*** DATASET RECORDS ***

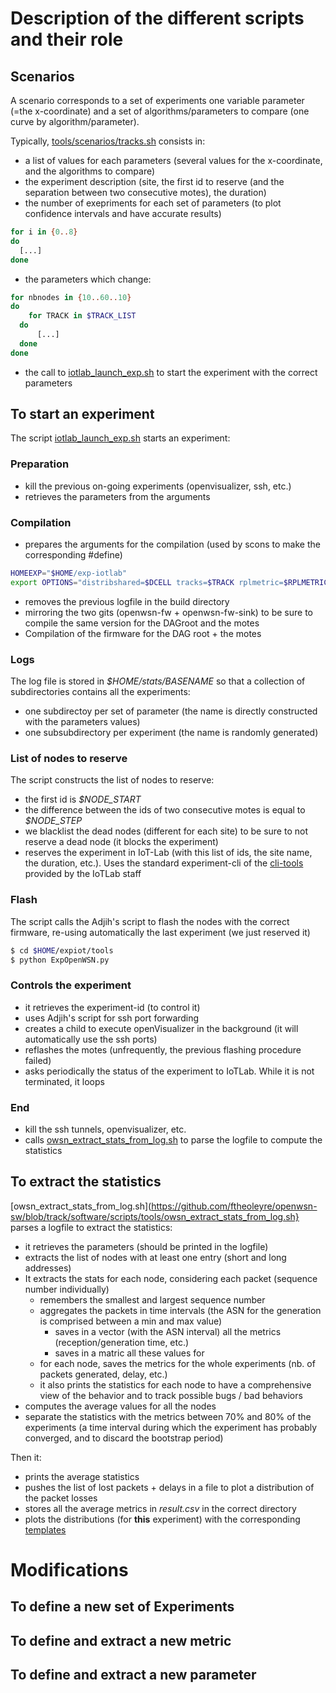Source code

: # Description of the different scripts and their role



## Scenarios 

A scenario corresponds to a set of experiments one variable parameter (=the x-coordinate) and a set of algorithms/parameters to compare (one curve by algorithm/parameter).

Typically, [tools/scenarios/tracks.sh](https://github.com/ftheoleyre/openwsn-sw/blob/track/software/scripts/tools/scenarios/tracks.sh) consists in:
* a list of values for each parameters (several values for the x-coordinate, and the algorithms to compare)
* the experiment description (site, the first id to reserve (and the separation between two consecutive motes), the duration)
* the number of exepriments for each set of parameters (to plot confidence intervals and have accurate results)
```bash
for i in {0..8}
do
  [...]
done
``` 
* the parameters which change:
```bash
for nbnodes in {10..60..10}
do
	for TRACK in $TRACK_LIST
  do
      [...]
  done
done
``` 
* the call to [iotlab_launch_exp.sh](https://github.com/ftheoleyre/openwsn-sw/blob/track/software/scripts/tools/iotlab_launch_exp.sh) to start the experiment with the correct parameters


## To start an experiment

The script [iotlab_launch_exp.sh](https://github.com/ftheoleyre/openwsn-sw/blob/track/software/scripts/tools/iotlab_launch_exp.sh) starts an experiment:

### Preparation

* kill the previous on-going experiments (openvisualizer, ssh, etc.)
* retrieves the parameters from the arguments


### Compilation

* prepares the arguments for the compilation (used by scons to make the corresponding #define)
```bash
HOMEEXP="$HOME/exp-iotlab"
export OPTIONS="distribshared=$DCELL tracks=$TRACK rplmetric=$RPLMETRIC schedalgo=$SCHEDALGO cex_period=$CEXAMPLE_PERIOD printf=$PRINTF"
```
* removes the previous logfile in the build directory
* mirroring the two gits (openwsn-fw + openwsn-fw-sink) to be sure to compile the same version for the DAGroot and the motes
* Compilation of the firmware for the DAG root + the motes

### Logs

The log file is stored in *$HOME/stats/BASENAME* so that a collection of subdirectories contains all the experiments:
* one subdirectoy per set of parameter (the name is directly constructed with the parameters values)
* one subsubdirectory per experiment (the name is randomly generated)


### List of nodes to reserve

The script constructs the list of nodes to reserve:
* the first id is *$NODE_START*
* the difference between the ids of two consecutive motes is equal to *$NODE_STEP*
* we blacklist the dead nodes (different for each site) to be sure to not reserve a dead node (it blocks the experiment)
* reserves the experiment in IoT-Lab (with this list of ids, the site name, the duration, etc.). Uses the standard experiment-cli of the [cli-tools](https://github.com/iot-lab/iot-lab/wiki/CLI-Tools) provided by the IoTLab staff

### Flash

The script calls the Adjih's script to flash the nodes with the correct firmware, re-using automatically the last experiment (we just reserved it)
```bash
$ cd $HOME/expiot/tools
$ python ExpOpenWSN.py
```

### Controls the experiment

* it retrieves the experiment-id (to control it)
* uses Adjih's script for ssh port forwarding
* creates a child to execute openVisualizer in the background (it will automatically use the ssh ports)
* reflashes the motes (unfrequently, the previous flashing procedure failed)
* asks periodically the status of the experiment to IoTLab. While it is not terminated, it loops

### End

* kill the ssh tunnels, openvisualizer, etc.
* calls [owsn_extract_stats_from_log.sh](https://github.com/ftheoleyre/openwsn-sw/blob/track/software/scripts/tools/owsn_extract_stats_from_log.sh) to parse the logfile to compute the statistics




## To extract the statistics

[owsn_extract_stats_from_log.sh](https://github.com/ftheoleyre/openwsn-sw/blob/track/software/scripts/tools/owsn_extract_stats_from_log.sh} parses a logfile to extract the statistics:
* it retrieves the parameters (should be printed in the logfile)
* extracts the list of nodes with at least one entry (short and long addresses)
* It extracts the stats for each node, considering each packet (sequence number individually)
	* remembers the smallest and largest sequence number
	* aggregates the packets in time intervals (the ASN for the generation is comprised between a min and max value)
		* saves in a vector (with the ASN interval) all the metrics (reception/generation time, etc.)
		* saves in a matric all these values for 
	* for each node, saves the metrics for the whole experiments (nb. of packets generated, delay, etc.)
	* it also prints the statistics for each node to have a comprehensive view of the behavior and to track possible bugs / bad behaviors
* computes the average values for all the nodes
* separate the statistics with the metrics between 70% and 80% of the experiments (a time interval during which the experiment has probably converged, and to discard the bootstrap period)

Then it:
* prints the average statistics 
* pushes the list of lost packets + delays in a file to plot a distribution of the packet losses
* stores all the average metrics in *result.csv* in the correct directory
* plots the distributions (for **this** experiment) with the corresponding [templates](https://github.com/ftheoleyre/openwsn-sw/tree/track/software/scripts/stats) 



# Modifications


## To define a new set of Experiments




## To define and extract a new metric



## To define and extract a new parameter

*** End of DATASET RECORDS ***
*** DATASET RECORDS ***

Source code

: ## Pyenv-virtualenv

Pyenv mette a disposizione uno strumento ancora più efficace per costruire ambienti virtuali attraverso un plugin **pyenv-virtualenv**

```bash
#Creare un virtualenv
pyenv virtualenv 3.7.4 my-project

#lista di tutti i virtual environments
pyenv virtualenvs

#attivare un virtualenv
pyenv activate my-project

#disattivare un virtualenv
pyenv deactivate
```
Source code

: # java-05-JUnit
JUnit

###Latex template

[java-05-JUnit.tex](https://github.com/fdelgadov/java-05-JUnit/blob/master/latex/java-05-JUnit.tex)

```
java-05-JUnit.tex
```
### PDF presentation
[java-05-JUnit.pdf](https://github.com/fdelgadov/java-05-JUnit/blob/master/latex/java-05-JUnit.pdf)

*** End of DATASET RECORDS ***
*** DATASET RECORDS ***

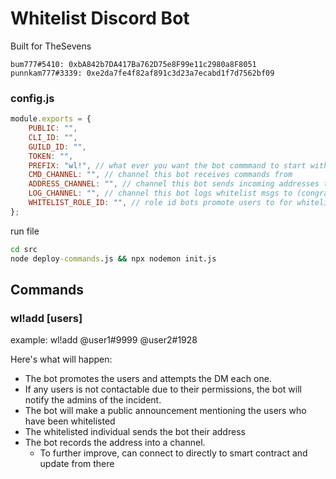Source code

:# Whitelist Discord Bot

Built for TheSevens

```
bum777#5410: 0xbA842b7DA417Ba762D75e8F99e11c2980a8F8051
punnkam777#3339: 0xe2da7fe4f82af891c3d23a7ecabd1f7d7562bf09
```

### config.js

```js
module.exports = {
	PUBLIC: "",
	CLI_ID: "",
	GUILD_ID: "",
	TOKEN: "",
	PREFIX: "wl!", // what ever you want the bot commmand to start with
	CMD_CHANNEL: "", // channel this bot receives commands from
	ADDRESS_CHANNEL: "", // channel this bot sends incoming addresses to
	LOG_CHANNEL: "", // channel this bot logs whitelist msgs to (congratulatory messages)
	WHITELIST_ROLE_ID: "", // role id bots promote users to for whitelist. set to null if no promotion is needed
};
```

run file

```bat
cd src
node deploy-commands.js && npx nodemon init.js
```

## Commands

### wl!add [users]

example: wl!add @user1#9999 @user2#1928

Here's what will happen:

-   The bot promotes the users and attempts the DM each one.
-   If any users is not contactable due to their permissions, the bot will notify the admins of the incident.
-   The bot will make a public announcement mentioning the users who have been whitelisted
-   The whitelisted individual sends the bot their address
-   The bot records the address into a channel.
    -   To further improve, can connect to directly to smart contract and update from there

*** End of DATASET RECORDS ***

* [WHAT NEEDS TO BE DONE]: All lines carrying the word "packets" must be copied from the data above.

* [YOUR SOLUTION]:
	* aggregates the packets in time intervals (the ASN for the generation is comprised between a min and max value)
	* for each node, saves the metrics for the whole experiments (nb. of packets generated, delay, etc.)
* pushes the list of lost packets + delays in a file to plot a distribution of the packet losses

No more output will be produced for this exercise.